▸ Your assignment: Copy out each line of the listing below in which the string "results" occurs.

:: Material supplied ::

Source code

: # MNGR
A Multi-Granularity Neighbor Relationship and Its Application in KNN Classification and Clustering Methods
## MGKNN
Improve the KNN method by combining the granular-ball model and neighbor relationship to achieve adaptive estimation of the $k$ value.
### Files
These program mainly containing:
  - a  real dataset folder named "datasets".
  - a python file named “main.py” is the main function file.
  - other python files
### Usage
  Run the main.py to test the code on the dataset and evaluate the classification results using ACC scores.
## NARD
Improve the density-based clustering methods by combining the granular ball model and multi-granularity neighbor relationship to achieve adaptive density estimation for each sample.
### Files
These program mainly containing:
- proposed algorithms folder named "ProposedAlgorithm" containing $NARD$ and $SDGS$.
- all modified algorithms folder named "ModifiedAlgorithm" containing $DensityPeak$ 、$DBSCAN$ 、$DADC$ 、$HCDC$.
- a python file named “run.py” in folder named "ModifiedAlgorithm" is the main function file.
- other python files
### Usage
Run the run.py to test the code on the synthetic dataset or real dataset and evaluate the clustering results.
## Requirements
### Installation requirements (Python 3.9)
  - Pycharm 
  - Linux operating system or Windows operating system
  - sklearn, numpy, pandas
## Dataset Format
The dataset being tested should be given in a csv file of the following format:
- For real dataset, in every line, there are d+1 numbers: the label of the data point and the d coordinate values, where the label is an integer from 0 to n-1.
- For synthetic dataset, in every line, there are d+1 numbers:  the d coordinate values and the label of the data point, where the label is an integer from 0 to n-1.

:::

▸ Exercise solution:
  Run the main.py to test the code on the dataset and evaluate the classification results using ACC scores.
Run the run.py to test the code on the synthetic dataset or real dataset and evaluate the clustering results.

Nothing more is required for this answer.